Recent Tutorials and Articles
    Appliances Energy Prediction using Linear Regression in Spark MlLib
    Published on: 2018-10-04 03:10:16
    Posted By: Amit Kumar

    This tutorial introduces you to linear regression with a use case of predicting appliances energy usage.

    Introduction to Linear Regression


    Linear regression is a machine learning technique suitable for scenario with -

    1. Continuous output variable (Y)
    2. Output variable (Y) having linear relationship with dependent variable (X)

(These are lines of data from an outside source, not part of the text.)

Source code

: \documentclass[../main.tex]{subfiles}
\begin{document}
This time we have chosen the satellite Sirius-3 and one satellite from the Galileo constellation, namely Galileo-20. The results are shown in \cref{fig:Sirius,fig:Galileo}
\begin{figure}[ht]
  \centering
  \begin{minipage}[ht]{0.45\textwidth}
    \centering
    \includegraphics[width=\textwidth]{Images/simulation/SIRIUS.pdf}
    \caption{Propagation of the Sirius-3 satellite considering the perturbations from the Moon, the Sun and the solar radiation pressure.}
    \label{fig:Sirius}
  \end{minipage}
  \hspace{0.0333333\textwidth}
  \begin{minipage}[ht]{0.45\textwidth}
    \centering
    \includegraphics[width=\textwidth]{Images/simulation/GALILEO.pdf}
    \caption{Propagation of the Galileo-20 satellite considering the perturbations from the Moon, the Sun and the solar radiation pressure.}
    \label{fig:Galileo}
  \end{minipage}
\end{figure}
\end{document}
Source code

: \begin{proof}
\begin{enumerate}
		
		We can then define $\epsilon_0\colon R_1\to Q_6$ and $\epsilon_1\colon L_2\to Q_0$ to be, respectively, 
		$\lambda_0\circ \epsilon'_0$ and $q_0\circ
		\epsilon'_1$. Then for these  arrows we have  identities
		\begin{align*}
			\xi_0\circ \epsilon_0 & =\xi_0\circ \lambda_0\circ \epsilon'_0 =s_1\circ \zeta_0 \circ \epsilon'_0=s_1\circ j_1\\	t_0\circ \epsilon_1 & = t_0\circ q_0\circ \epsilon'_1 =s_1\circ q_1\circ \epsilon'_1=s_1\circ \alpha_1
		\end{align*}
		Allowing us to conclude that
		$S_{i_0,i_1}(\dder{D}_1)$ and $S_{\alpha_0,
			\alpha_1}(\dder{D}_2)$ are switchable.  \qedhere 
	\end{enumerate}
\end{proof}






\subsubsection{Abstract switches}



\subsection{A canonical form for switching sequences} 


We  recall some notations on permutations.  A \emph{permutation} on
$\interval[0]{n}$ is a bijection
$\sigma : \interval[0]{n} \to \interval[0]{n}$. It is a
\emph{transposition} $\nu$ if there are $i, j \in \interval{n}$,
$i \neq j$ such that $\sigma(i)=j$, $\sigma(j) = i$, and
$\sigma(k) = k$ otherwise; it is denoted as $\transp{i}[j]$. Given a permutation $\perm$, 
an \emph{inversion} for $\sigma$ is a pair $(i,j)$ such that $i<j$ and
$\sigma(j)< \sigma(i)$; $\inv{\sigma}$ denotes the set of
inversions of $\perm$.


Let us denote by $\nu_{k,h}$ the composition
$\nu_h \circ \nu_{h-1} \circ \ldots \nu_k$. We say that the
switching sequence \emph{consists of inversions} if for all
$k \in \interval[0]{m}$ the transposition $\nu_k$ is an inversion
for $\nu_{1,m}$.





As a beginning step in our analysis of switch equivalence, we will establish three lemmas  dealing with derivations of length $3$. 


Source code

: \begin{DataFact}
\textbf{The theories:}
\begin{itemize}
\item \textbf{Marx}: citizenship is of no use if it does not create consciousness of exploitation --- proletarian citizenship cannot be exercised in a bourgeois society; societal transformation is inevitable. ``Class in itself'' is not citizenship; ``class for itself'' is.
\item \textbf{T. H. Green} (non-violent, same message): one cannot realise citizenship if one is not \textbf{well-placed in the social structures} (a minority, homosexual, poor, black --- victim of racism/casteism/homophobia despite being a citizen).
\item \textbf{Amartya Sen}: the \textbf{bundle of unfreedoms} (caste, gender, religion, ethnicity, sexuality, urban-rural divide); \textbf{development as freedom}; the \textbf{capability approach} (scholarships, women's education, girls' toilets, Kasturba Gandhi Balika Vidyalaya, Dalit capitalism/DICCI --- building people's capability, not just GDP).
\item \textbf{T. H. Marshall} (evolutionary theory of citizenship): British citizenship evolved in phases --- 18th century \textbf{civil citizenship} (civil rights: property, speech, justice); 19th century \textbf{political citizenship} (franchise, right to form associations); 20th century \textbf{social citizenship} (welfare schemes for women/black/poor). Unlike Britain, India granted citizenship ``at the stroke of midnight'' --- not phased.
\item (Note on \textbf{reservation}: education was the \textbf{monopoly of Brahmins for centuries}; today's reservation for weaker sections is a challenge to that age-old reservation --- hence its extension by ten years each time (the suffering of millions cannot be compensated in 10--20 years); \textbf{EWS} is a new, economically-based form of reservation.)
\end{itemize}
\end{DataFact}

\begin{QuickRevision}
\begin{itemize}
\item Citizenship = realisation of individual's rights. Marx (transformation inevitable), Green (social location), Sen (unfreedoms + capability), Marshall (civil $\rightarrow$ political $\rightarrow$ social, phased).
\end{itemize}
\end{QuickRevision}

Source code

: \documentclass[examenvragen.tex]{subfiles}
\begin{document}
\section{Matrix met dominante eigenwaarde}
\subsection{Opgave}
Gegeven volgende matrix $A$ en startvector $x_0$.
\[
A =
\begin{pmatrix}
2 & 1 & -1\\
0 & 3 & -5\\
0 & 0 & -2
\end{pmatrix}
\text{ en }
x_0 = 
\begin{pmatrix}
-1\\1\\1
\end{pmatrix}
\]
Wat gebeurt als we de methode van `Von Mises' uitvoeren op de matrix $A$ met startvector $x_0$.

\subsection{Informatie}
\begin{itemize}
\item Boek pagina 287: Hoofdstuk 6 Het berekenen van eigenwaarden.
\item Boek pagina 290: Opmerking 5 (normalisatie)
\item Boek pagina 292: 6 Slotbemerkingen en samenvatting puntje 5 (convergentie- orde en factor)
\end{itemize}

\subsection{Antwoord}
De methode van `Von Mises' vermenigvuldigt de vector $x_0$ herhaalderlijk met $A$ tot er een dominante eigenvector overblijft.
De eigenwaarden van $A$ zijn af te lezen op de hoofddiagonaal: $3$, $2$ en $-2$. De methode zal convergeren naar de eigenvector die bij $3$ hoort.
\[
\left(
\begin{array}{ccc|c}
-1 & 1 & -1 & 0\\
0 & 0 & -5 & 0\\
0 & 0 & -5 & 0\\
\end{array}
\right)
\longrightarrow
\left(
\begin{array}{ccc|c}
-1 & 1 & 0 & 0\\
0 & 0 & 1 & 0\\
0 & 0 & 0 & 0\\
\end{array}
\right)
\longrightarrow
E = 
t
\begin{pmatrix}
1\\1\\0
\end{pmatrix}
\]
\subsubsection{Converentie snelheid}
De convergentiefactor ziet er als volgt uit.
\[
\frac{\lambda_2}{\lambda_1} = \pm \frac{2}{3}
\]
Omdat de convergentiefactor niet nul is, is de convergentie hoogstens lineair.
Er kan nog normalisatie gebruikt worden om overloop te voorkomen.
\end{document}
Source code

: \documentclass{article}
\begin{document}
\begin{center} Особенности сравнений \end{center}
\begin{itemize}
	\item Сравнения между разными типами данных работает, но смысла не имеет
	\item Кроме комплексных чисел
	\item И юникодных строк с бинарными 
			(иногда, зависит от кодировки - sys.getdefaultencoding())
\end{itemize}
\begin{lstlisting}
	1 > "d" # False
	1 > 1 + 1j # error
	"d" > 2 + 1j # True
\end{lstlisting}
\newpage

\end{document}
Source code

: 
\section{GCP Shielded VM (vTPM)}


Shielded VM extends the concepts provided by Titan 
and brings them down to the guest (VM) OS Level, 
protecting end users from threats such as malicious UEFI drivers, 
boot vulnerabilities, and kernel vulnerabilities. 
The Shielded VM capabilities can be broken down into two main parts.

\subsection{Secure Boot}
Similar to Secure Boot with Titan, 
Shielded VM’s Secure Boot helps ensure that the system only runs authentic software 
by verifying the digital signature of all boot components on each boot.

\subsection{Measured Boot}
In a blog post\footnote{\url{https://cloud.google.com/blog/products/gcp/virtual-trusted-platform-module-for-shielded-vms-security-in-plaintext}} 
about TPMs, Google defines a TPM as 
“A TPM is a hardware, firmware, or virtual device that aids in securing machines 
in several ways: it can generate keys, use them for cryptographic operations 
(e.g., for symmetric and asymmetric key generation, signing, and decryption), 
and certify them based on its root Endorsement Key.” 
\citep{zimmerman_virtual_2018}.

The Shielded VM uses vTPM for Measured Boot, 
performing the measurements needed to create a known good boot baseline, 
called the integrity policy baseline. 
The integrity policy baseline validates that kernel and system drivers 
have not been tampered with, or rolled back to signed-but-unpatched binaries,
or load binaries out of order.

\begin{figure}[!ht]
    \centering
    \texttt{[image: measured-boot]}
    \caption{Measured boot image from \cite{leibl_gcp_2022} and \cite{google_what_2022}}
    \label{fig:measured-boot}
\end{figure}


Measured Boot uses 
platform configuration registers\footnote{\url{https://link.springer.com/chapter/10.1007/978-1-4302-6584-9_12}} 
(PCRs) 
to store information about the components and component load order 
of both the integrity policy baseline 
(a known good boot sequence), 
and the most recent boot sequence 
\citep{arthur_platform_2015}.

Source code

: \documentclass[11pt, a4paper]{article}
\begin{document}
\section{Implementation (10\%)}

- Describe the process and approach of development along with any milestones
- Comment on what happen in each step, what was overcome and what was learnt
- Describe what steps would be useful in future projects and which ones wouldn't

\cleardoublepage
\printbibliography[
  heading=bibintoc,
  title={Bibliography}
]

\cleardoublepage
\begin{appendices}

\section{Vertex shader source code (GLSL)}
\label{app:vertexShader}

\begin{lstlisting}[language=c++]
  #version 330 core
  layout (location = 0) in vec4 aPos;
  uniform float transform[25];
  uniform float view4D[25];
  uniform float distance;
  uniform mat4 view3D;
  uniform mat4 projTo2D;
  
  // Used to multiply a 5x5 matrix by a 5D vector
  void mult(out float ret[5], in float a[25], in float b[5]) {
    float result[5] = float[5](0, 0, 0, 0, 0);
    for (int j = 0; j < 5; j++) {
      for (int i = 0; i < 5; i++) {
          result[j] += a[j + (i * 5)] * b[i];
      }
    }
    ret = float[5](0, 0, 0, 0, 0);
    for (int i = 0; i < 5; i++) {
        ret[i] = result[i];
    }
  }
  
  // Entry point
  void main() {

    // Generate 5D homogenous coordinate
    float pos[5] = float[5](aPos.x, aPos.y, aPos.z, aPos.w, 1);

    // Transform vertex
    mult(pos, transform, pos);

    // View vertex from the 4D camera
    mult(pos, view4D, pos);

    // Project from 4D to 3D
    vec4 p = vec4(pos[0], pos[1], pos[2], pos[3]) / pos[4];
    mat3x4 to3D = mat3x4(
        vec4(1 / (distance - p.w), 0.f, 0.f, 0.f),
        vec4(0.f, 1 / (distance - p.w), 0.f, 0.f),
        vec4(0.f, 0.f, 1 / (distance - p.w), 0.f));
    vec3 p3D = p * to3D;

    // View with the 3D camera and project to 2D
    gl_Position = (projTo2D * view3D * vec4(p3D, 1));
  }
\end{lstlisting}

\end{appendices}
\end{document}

    Mathematically, relationship between Y and X can be denoted as  -

    Y = BX + C

    And results into a line in two dimensions containing X and Y as shown below -

    In the above chart, vertical axis is Y and horizontal axis is X. Values of B and C from equation define line slope and intercept (point where this line touches Y axis).

    As part of Linear regression, our goal is to find optimized values of B and C.

    Please note that in above equation, X denotes features of a problem and is typically more than one. Hence X really denotes a Vector having multiple features as below -

    X = [X1 X2 ... Xn]  where n denotes number of features

    Likewise, B (line slope) is also vector since this may vary for different elements of Vector X. Hence above equation can be realized as -

    Y = ∑ BiXi + C         where i =1 to N

    Since there could be many possible values of vector B and C, we try to find the ones that have minimum value for a error function which is most commonly defined as -

    Error = ∑ (Yi - Y'i)*2    where Y is actual output and Y' is predicted output and i = 1 to M (no of samples in training set)

     

    Problem Statement


    We have a problem of predicting appliances energy consumption of a house with 9 rooms. In order to perform prediction, we will be utilizing room's temperature and humidity along with weather details such as temperature, visibility, windspeed etc. Since there is no fixed rule for figuring it out, we will be using Machine learning approach by training the sytem with a training data set.

    We will be leveraging Appliances Energy Prediction Data Set from UCI Machine Learning Repository to train our Machine learning algorithm model. This dataset contains a single CSV file with name - energydata_complete.csv.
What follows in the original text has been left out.